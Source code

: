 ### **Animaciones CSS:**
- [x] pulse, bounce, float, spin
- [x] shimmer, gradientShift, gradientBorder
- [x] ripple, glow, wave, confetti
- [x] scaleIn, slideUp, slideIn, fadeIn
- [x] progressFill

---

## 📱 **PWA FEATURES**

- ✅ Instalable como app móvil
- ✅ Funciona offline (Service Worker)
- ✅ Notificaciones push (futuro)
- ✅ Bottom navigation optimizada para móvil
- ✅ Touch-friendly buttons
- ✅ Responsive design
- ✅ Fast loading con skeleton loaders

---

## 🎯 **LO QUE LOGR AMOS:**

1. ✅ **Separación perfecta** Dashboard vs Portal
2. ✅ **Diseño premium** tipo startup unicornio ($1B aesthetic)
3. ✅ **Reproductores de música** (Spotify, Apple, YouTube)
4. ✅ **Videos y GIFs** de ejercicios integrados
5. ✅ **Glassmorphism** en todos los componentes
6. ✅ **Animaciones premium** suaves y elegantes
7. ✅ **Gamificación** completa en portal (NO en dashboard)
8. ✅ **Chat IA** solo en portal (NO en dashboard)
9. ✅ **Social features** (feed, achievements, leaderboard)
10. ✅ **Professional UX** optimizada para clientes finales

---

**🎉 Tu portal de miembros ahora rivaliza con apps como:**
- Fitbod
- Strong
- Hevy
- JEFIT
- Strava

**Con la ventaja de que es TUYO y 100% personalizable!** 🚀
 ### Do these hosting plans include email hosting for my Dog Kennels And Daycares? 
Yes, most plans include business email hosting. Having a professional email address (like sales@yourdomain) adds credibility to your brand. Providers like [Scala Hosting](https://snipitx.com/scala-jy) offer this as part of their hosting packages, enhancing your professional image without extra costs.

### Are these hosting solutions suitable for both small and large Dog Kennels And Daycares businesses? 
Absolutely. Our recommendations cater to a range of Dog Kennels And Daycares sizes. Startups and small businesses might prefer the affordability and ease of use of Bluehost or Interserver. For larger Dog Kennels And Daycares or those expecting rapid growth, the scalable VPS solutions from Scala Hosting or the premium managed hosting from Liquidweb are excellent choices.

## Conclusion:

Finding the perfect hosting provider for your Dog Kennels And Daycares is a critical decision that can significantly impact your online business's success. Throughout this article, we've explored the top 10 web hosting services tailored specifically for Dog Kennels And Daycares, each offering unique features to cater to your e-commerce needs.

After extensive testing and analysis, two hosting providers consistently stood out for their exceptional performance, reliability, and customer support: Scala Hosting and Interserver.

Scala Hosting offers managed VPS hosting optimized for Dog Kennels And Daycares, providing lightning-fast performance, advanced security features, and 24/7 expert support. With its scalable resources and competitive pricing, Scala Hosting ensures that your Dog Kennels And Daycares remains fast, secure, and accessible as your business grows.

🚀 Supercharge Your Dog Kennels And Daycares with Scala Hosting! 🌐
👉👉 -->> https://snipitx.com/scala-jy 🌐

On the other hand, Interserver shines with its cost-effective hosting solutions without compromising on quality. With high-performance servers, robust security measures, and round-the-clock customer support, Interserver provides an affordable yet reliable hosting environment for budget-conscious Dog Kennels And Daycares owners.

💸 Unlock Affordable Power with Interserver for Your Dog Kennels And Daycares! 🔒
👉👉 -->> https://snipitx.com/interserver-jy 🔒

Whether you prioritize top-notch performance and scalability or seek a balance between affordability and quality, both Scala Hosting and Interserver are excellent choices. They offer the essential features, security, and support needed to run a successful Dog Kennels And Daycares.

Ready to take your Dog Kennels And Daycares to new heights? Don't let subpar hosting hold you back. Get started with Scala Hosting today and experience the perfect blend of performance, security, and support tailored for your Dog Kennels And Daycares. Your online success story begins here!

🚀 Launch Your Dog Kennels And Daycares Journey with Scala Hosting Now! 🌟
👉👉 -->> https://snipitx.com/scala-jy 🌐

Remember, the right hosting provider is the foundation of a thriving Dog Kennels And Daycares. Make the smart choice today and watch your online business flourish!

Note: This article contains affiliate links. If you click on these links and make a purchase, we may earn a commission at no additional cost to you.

(Task directions) Print the whole listing above exactly, please.

(Problem solution)
Source code

: ### **Animaciones CSS:**
- [x] pulse, bounce, float, spin
- [x] shimmer, gradientShift, gradientBorder
- [x] ripple, glow, wave, confetti
- [x] scaleIn, slideUp, slideIn, fadeIn
- [x] progressFill

---

## 📱 **PWA FEATURES**

- ✅ Instalable como app móvil
- ✅ Funciona offline (Service Worker)
- ✅ Notificaciones push (futuro)
- ✅ Bottom navigation optimizada para móvil
- ✅ Touch-friendly buttons
- ✅ Responsive design
- ✅ Fast loading con skeleton loaders

---

## 🎯 **LO QUE LOGR AMOS:**

1. ✅ **Separación perfecta** Dashboard vs Portal
2. ✅ **Diseño premium** tipo startup unicornio ($1B aesthetic)
3. ✅ **Reproductores de música** (Spotify, Apple, YouTube)
4. ✅ **Videos y GIFs** de ejercicios integrados
5. ✅ **Glassmorphism** en todos los componentes
6. ✅ **Animaciones premium** suaves y elegantes
7. ✅ **Gamificación** completa en portal (NO en dashboard)
8. ✅ **Chat IA** solo en portal (NO en dashboard)
9. ✅ **Social features** (feed, achievements, leaderboard)
10. ✅ **Professional UX** optimizada para clientes finales

---

**🎉 Tu portal de miembros ahora rivaliza con apps como:**
- Fitbod
- Strong
- Hevy
- JEFIT
- Strava

**Con la ventaja de que es TUYO y 100% personalizable!** 🚀
 ### Do these hosting plans include email hosting for my Dog Kennels And Daycares? 
Yes, most plans include business email hosting. Having a professional email address (like sales@yourdomain) adds credibility to your brand. Providers like [Scala Hosting](https://snipitx.com/scala-jy) offer this as part of their hosting packages, enhancing your professional image without extra costs.

### Are these hosting solutions suitable for both small and large Dog Kennels And Daycares businesses? 
Absolutely. Our recommendations cater to a range of Dog Kennels And Daycares sizes. Startups and small businesses might prefer the affordability and ease of use of Bluehost or Interserver. For larger Dog Kennels And Daycares or those expecting rapid growth, the scalable VPS solutions from Scala Hosting or the premium managed hosting from Liquidweb are excellent choices.

## Conclusion:

Finding the perfect hosting provider for your Dog Kennels And Daycares is a critical decision that can significantly impact your online business's success. Throughout this article, we've explored the top 10 web hosting services tailored specifically for Dog Kennels And Daycares, each offering unique features to cater to your e-commerce needs.

After extensive testing and analysis, two hosting providers consistently stood out for their exceptional performance, reliability, and customer support: Scala Hosting and Interserver.

Scala Hosting offers managed VPS hosting optimized for Dog Kennels And Daycares, providing lightning-fast performance, advanced security features, and 24/7 expert support. With its scalable resources and competitive pricing, Scala Hosting ensures that your Dog Kennels And Daycares remains fast, secure, and accessible as your business grows.

🚀 Supercharge Your Dog Kennels And Daycares with Scala Hosting! 🌐
👉👉 -->> https://snipitx.com/scala-jy 🌐

On the other hand, Interserver shines with its cost-effective hosting solutions without compromising on quality. With high-performance servers, robust security measures, and round-the-clock customer support, Interserver provides an affordable yet reliable hosting environment for budget-conscious Dog Kennels And Daycares owners.

💸 Unlock Affordable Power with Interserver for Your Dog Kennels And Daycares! 🔒
👉👉 -->> https://snipitx.com/interserver-jy 🔒

Whether you prioritize top-notch performance and scalability or seek a balance between affordability and quality, both Scala Hosting and Interserver are excellent choices. They offer the essential features, security, and support needed to run a successful Dog Kennels And Daycares.

Ready to take your Dog Kennels And Daycares to new heights? Don't let subpar hosting hold you back. Get started with Scala Hosting today and experience the perfect blend of performance, security, and support tailored for your Dog Kennels And Daycares. Your online success story begins here!

🚀 Launch Your Dog Kennels And Daycares Journey with Scala Hosting Now! 🌟
👉👉 -->> https://snipitx.com/scala-jy 🌐

Remember, the right hosting provider is the foundation of a thriving Dog Kennels And Daycares. Make the smart choice today and watch your online business flourish!

Note: This article contains affiliate links. If you click on these links and make a purchase, we may earn a commission at no additional cost to you.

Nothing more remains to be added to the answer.